Three Ways Single People Do Dating All Wrong

Stephen Hussey

Being a single guy in a big city, I’ve learned a few things about what it takes to build a good dating life.

I’ve faced both ends of the dating spectrum. I’ve had “busy” periods where I’ve been on several dates in a week and hooked up with new people regularly, and periods where ABSOLUTELY nothing happened and I’ve been home in my flat on a Friday night wondering, “Am I the only person in London not getting laid right now?!”

Sometimes my dating life is quiet or even barren because I purposely decide to keep my head down (in the non-sexual sense) to focus on a big writing project. At other times, when my life is more balanced, I put more effort into being “single and looking” and my dating life gets rolling again after a couple of weeks.

But what does it mean to ‘put effort’ into dating?
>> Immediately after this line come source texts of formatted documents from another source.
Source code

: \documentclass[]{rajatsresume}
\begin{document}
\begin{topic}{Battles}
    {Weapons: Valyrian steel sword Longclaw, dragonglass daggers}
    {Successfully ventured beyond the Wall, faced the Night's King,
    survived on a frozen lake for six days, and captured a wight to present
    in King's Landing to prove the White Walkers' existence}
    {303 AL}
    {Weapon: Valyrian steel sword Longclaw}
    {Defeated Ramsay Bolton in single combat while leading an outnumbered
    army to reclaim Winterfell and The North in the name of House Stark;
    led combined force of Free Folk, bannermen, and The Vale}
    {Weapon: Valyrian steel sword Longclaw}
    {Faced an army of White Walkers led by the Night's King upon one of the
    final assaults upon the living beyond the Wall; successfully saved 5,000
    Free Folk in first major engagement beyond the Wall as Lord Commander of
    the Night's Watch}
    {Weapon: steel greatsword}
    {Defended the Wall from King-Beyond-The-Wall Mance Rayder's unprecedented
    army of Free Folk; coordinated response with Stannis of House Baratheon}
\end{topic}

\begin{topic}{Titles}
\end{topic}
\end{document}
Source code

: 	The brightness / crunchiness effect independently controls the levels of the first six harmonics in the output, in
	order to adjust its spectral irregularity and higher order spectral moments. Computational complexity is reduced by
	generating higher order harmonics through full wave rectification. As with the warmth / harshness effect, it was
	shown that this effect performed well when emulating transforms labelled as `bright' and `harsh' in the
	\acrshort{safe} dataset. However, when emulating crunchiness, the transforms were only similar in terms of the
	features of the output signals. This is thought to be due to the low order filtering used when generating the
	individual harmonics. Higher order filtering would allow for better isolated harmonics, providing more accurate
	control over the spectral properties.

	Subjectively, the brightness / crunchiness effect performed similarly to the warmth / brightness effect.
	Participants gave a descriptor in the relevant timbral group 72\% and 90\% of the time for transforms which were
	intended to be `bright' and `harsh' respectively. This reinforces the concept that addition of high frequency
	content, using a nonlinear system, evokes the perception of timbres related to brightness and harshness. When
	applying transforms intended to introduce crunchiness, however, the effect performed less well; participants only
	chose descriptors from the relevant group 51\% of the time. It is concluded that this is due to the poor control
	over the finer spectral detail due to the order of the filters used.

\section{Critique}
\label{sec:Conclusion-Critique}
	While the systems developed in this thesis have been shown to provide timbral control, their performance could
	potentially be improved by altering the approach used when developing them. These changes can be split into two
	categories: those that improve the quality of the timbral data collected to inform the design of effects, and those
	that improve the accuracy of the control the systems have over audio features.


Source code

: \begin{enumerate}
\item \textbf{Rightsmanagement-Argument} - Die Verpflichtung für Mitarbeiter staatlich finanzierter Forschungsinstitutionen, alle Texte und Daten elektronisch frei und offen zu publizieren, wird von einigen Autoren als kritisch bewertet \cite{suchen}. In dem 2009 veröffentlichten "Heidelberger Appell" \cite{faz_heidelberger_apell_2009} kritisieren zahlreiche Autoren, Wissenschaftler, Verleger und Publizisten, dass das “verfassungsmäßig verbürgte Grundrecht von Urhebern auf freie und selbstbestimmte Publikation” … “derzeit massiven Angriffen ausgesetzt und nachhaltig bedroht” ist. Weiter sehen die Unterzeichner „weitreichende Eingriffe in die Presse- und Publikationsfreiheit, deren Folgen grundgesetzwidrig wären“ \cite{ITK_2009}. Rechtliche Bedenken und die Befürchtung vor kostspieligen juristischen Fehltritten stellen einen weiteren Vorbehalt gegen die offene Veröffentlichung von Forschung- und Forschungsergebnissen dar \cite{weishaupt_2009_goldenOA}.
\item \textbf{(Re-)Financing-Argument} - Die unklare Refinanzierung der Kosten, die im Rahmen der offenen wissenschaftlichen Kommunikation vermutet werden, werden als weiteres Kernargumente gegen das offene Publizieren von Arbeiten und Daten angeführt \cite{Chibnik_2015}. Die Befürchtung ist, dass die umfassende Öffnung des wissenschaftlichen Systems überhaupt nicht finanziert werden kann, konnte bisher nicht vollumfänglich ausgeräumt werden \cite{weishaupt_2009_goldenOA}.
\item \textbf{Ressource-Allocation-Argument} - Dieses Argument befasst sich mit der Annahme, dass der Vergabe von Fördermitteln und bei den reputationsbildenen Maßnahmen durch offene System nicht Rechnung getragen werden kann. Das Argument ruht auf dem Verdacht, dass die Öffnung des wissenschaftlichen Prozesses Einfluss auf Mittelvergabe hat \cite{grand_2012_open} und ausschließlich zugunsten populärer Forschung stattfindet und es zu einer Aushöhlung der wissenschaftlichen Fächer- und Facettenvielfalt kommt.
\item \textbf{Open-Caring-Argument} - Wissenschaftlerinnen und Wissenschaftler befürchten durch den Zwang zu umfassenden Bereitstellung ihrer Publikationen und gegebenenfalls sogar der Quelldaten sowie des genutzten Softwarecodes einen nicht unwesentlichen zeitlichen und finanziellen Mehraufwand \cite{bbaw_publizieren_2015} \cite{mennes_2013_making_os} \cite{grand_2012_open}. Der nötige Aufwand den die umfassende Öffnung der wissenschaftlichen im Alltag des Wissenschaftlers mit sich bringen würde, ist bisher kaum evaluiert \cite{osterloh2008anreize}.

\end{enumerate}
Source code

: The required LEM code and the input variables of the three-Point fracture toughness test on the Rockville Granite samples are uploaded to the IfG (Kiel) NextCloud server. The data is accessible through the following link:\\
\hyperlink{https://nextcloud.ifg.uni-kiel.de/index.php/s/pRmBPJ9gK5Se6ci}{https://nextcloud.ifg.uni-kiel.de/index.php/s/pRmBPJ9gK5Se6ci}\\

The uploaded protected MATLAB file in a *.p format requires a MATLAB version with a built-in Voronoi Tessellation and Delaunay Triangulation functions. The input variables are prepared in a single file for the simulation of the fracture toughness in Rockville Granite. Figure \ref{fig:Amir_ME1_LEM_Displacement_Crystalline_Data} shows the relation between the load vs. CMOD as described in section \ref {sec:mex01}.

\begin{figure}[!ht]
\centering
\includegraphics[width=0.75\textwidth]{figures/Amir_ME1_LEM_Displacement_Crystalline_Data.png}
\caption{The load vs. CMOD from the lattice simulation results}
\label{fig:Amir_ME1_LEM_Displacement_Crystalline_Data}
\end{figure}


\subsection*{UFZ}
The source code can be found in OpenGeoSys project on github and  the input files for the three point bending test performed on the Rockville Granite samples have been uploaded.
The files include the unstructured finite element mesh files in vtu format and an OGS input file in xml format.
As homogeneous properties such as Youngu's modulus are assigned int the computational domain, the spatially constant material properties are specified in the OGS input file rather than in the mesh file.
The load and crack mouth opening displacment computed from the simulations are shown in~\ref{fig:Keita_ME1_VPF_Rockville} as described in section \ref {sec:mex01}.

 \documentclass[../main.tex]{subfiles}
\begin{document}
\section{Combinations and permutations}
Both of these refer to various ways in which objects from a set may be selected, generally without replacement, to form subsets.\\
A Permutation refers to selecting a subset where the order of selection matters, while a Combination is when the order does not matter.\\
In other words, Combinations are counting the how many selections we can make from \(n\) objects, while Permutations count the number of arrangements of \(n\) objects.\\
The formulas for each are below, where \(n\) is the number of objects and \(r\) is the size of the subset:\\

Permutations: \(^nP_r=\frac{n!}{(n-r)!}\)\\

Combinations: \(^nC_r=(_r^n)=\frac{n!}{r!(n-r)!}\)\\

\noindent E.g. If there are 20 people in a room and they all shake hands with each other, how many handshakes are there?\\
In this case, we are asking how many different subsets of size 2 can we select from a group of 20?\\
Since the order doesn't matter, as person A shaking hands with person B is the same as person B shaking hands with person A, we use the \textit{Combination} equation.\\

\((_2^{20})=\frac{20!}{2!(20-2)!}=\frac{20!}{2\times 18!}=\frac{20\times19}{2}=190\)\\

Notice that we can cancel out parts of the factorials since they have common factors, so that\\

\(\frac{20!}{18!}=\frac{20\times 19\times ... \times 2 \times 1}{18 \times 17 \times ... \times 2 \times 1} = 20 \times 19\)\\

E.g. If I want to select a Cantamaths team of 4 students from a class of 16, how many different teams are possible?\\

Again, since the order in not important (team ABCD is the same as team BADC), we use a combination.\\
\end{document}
I think a lot of people get the tactics single and dating wrong, so this post summarizes what I’ve learnt about the three big mistakes single people make that lead them into despair and prolonged dry spells.

This post is for those who want to stop wasting time and have more consistency in meeting new partners (sexual or otherwise) rather than waiting to get lucky on the rare occasion. So here are the three biggest mistakes single people make:

1. You think you need to go on lots of dates to have a good dating life

I’ve been in the “dating binge” mindset before, thinking that somehow just going on more dates meant I was doing better at dating. The result? Typically after two hours of going through the motions with someone I’m only sort-of-interested-in over a glass of wine, it ends with me walking back to my place, alone, wondering why I wasted a perfectly good Saturday night when I could’ve been out with friends, or doing something more fun, like reading Kafka, going to the movies, or binging on YouTube videos.

Quantity is not everything. Typically we go on average dates because we get sucked into the trap of thinking it’s a positive sign to be out with someone, when a lot of the time going on a first date with someone we’re not really into is just an waste of our precious hours in the week.

Bottom Line: It’s better to invest more time meeting more people you REALLY like than spending the time going on average/bad dates that don’t really excite you.

2. You think just going out a lot will get you more dates

There’s the classic advice to get out there more, but I think too often people interpret this as meaning “just get out the house”. While that’s a good start, to actually get results a little more strategy is required.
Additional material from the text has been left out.